▶ _BRIEF_:
State how many lines of the entries hold the string "Diamanti". Reply with the number alone.
*** THE RECORDS ***
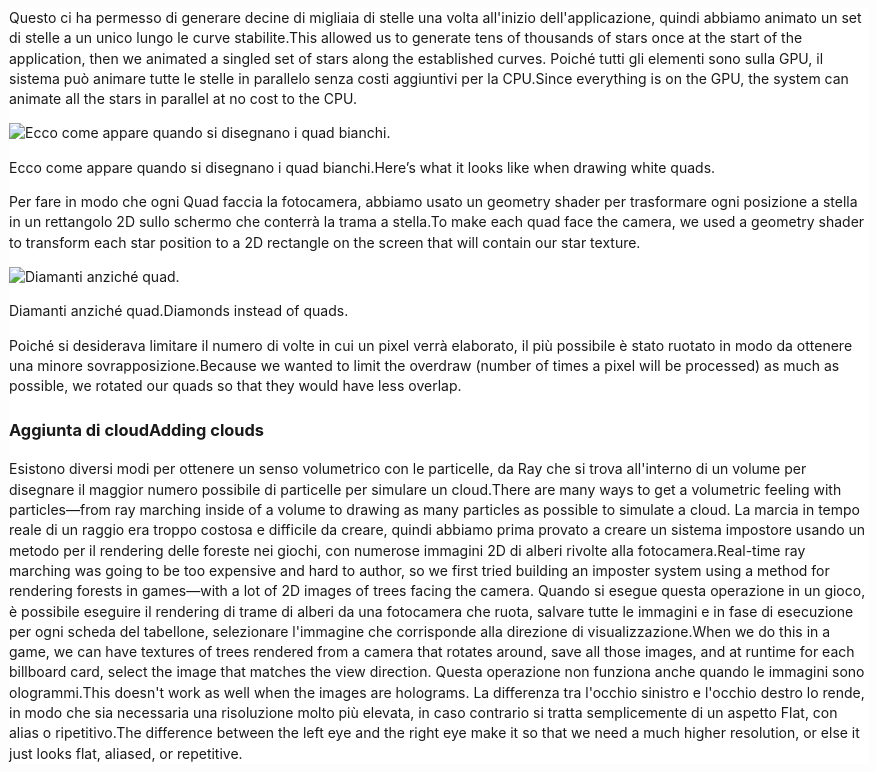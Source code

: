 <span data-ttu-id="48c5e-154">Questo ci ha permesso di generare decine di migliaia di stelle una volta all'inizio dell'applicazione, quindi abbiamo animato un set di stelle a un unico lungo le curve stabilite.</span><span class="sxs-lookup"><span data-stu-id="48c5e-154">This allowed us to generate tens of thousands of stars once at the start of the application, then we animated a singled set of stars along the established curves.</span></span> <span data-ttu-id="48c5e-155">Poiché tutti gli elementi sono sulla GPU, il sistema può animare tutte le stelle in parallelo senza costi aggiuntivi per la CPU.</span><span class="sxs-lookup"><span data-stu-id="48c5e-155">Since everything is on the GPU, the system can animate all the stars in parallel at no cost to the CPU.</span></span>

![Ecco come appare quando si disegnano i quad bianchi.](images/drawing-white-quads-300px.jpg)

<span data-ttu-id="48c5e-157">Ecco come appare quando si disegnano i quad bianchi.</span><span class="sxs-lookup"><span data-stu-id="48c5e-157">Here’s what it looks like when drawing white quads.</span></span>



<span data-ttu-id="48c5e-158">Per fare in modo che ogni Quad faccia la fotocamera, abbiamo usato un geometry shader per trasformare ogni posizione a stella in un rettangolo 2D sullo schermo che conterrà la trama a stella.</span><span class="sxs-lookup"><span data-stu-id="48c5e-158">To make each quad face the camera, we used a geometry shader to transform each star position to a 2D rectangle on the screen that will contain our star texture.</span></span>

![Diamanti anziché quad.](images/drawing-white-quads-300px.jpg)

<span data-ttu-id="48c5e-160">Diamanti anziché quad.</span><span class="sxs-lookup"><span data-stu-id="48c5e-160">Diamonds instead of quads.</span></span>


<span data-ttu-id="48c5e-161">Poiché si desiderava limitare il numero di volte in cui un pixel verrà elaborato, il più possibile è stato ruotato in modo da ottenere una minore sovrapposizione.</span><span class="sxs-lookup"><span data-stu-id="48c5e-161">Because we wanted to limit the overdraw (number of times a pixel will be processed) as much as possible, we rotated our quads so that they would have less overlap.</span></span>

### <a name="adding-clouds"></a><span data-ttu-id="48c5e-162">Aggiunta di cloud</span><span class="sxs-lookup"><span data-stu-id="48c5e-162">Adding clouds</span></span>

<span data-ttu-id="48c5e-163">Esistono diversi modi per ottenere un senso volumetrico con le particelle, da Ray che si trova all'interno di un volume per disegnare il maggior numero possibile di particelle per simulare un cloud.</span><span class="sxs-lookup"><span data-stu-id="48c5e-163">There are many ways to get a volumetric feeling with particles—from ray marching inside of a volume to drawing as many particles as possible to simulate a cloud.</span></span> <span data-ttu-id="48c5e-164">La marcia in tempo reale di un raggio era troppo costosa e difficile da creare, quindi abbiamo prima provato a creare un sistema impostore usando un metodo per il rendering delle foreste nei giochi, con numerose immagini 2D di alberi rivolte alla fotocamera.</span><span class="sxs-lookup"><span data-stu-id="48c5e-164">Real-time ray marching was going to be too expensive and hard to author, so we first tried building an imposter system using a method for rendering forests in games—with a lot of 2D images of trees facing the camera.</span></span> <span data-ttu-id="48c5e-165">Quando si esegue questa operazione in un gioco, è possibile eseguire il rendering di trame di alberi da una fotocamera che ruota, salvare tutte le immagini e in fase di esecuzione per ogni scheda del tabellone, selezionare l'immagine che corrisponde alla direzione di visualizzazione.</span><span class="sxs-lookup"><span data-stu-id="48c5e-165">When we do this in a game, we can have textures of trees rendered from a camera that rotates around, save all those images, and at runtime for each billboard card, select the image that matches the view direction.</span></span> <span data-ttu-id="48c5e-166">Questa operazione non funziona anche quando le immagini sono ologrammi.</span><span class="sxs-lookup"><span data-stu-id="48c5e-166">This doesn't work as well when the images are holograms.</span></span> <span data-ttu-id="48c5e-167">La differenza tra l'occhio sinistro e l'occhio destro lo rende, in modo che sia necessaria una risoluzione molto più elevata, in caso contrario si tratta semplicemente di un aspetto Flat, con alias o ripetitivo.</span><span class="sxs-lookup"><span data-stu-id="48c5e-167">The difference between the left eye and the right eye make it so that we need a much higher resolution, or else it just looks flat, aliased, or repetitive.</span></span>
*** End of THE RECORDS ***
▶ _EXERCISE RESULT_:
2